Designing data visualizations

Designing data visualization book cover

Noah Iliinsky and O’Reilly were kind enough to send me one review copy of Noah’s book and who says review copy says review, so here goes.

We need more introductory books to data visualization.

I’ve had several discussions with data visualization colleagues who feel that there are too many books already. I strongly believe otherwise.

As of this writing, there are 59 books tagged data visualization on Amazon, versus well over a thousand for Java (for example). And on those 59, I would say about a dozen qualify as introductory. Here are 3 reasons why introductory books are important.

  • You only need to know a little to start making effective visualizations. A small book won’t teach you all there is to know about visualization, but you don’t need that to get off to a good start. A lot of this has to do with asking yourself the right questions. But this is a very unnatural thing to do, especially when you feel you can do stuff. Fortunately, even a short book can help you to pause and think.
  • An effective visualization is not harder to make than a poor one. Well, actually it is, really good visualizations are built after many iterations on one promising concept. But the point is, a lot of efforts and ressources can go into abyssmal visualizations. If you are in a position to buy visualization, having even basic knowledge of how data visualization works can prevent you from wasting your money.
  • There are many approaches to visualization. The right introductory book will be the one that resonates with you. Some people who are interested in this love to code, some are afraid of programming. Some are accomplished visual artists, some don’t know to draw. Some have specific needs (business dashboards, presentations, interactive web applications, etc.).

Where does designing data visualizations fit?

Designing Data Visualizations is a very short book – the advantage is that you can read this in a couple of hours. It’s perfect for a train or plane trip for instance. The format of the book (23 x 17.5 cm, flexible paperback) makes it easy to carry and read anywhere. And it’s an easy read – you won’t need to put down the book every few pages to make sure you understood.

The flipside of this is that you won’t learn any actionable skills from the book.
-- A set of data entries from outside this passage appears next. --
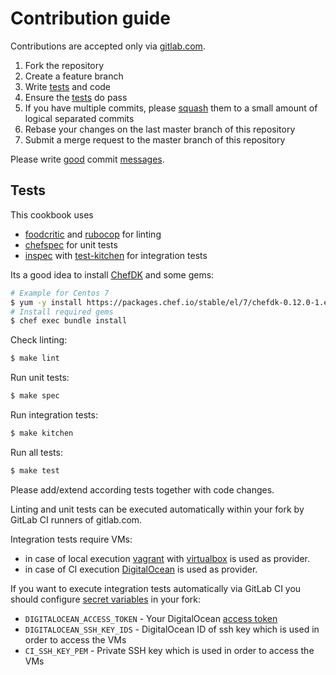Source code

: Contribution guide
==================

Contributions are accepted only via [gitlab.com](https://gitlab.com/artem-sidorenko/chef-rkt).

1. Fork the repository
2. Create a feature branch
3. Write [tests](#tests) and code
4. Ensure the [tests](#tests) do pass
5. If you have multiple commits, please [squash](https://git-scm.com/book/en/Git-Tools-Rewriting-History#Squashing-Commits) them to a small amount of logical separated commits
6. Rebase your changes on the last master branch of this repository
7. Submit a merge request to the master branch of this repository

Please write [good](http://tbaggery.com/2008/04/19/a-note-about-git-commit-messages.html) commit [messages](http://chris.beams.io/posts/git-commit/).

Tests
-----
This cookbook uses
 - [foodcritic](http://www.foodcritic.io/) and [rubocop](http://batsov.com/rubocop/) for linting
 - [chefspec](http://sethvargo.github.io/chefspec/) for unit tests
 - [inspec](https://github.com/chef/inspec) with [test-kitchen](http://kitchen.ci/) for integration tests

Its a good idea to install [ChefDK](https://downloads.chef.io/chef-dk/) and some gems:
```bash
# Example for Centos 7
$ yum -y install https://packages.chef.io/stable/el/7/chefdk-0.12.0-1.el7.x86_64.rpm
# Install required gems
$ chef exec bundle install
```

Check linting:
```bash
$ make lint
```

Run unit tests:
```bash
$ make spec
```

Run integration tests:
```bash
$ make kitchen
```

Run all tests:
```bash
$ make test
```

Please add/extend according tests together with code changes.

Linting and unit tests can be executed automatically within your fork by GitLab CI runners of gitlab.com.

Integration tests require VMs:
 - in case of local execution [vagrant](http://vagrantup.com/) with [virtualbox](http://virtualbox.org/) is used as provider. 
 - in case of CI execution [DigitalOcean](https://www.digitalocean.com/) is used as provider.

If you want to execute integration tests automatically via GitLab CI you should configure [secret variables](http://doc.gitlab.com/ee/ci/variables/README.html#user-defined-variables-secure-variables) in your fork:
 - `DIGITALOCEAN_ACCESS_TOKEN` - Your DigitalOcean [access token](https://www.digitalocean.com/community/tutorials/how-to-use-the-digitalocean-api-v2)
 - `DIGITALOCEAN_SSH_KEY_IDS` - DigitalOcean ID of ssh key which is used in order to access the VMs
 - `CI_SSH_KEY_PEM` - Private SSH key which is used in order to access the VMs
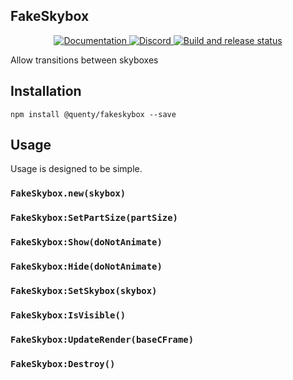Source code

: ## FakeSkybox
<div align="center">
  <a href="http://quenty.github.io/api/">
    <img src="https://img.shields.io/badge/docs-website-green.svg" alt="Documentation" />
  </a>
  <a href="https://discord.gg/mhtGUS8">
    <img src="https://img.shields.io/badge/discord-nevermore-blue.svg" alt="Discord" />
  </a>
  <a href="https://github.com/Quenty/NevermoreEngine/actions">
    <img src="https://github.com/Quenty/NevermoreEngine/actions/workflows/build.yml/badge.svg" alt="Build and release status" />
  </a>
</div>

Allow transitions between skyboxes

## Installation
```
npm install @quenty/fakeskybox --save
```

## Usage
Usage is designed to be simple.

### `FakeSkybox.new(skybox)`

### `FakeSkybox:SetPartSize(partSize)`

### `FakeSkybox:Show(doNotAnimate)`

### `FakeSkybox:Hide(doNotAnimate)`

### `FakeSkybox:SetSkybox(skybox)`

### `FakeSkybox:IsVisible()`

### `FakeSkybox:UpdateRender(baseCFrame)`

### `FakeSkybox:Destroy()`

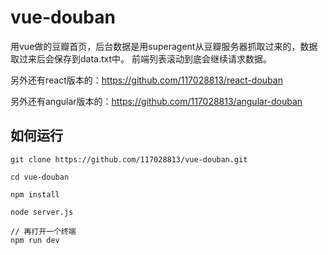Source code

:# vue-douban

用vue做的豆瓣首页，后台数据是用superagent从豆瓣服务器抓取过来的，数据取过来后会保存到data.txt中。
前端列表滚动到底会继续请求数据。

另外还有react版本的：https://github.com/117028813/react-douban

另外还有angular版本的：https://github.com/117028813/angular-douban

## 如何运行

```
git clone https://github.com/117028813/vue-douban.git

cd vue-douban

npm install

node server.js

// 再打开一个终端
npm run dev
```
The book is never trying to teach you to make things : this is explicitly outside of its scope. What is does is make you think on how to do stuff. It makes you consider the choices you make.

So you’re making a visualization. Does your choice of representation makes sense? how about your colors? placement? If you’re not confident that you know the answer to this kind of questions you must read the book right now; else, you won’t be able to improve your work. And again that is what successful designers do – iterate and improve, again and again and again.

As a non-native speaker of English one reason why I enjoy reading introductory books is for their excellent formulation of things. You know, there are those things you have a vague idea of, and the writer puts the exact words on it. So I’ll go ahead and quote my favorite paragraph :

Consult [your goal] when you are about to be seduced by the siren song of circular layouts, the allure of extra data, the false prophet of “because I can”. These are distractions on your journey. As Bruce Lee would say, “It is like a finger pointing a way to the moon. Don’t concentrate on the finger or you will miss all that heavenly glory”.

Who is this book for?

I think the people who would benefit the most from the books fall in two categories:

  1. Those who know absolutely nothing about visualization but have some interest in the subject. And the subset of those who don’t really have time to find out all about it (think: your client, your n+2 boss). They will appreciate that there is a real take-out value in such a short book.
  2. Those who can create visualization because for instance they are coders, designers, excel users etc. and who see data visualization as a byproduct of their activity, so they never really asked themselves those questions. And among those, I’m thinking mostly of coders. Noah and I met at last year’s Strata conference which is also attended by the cream of the crop of the data scientists. I was surprised to see that some of them, despite being able to harness huge quantity of data, were severely limited in their visualization options because they never had an opportunity to learn. These people who are already at ease with the tool will see their activity supercharged thanks to the book.
For a data practitioner who has already an interest in theory I won’t lie to you – reading the book will feel like patting yourself on the back and there will be little you will learn. But consider, for instance, giving copies to your customers and think of all the fruitless discussions that will  this will save you in the course of a project.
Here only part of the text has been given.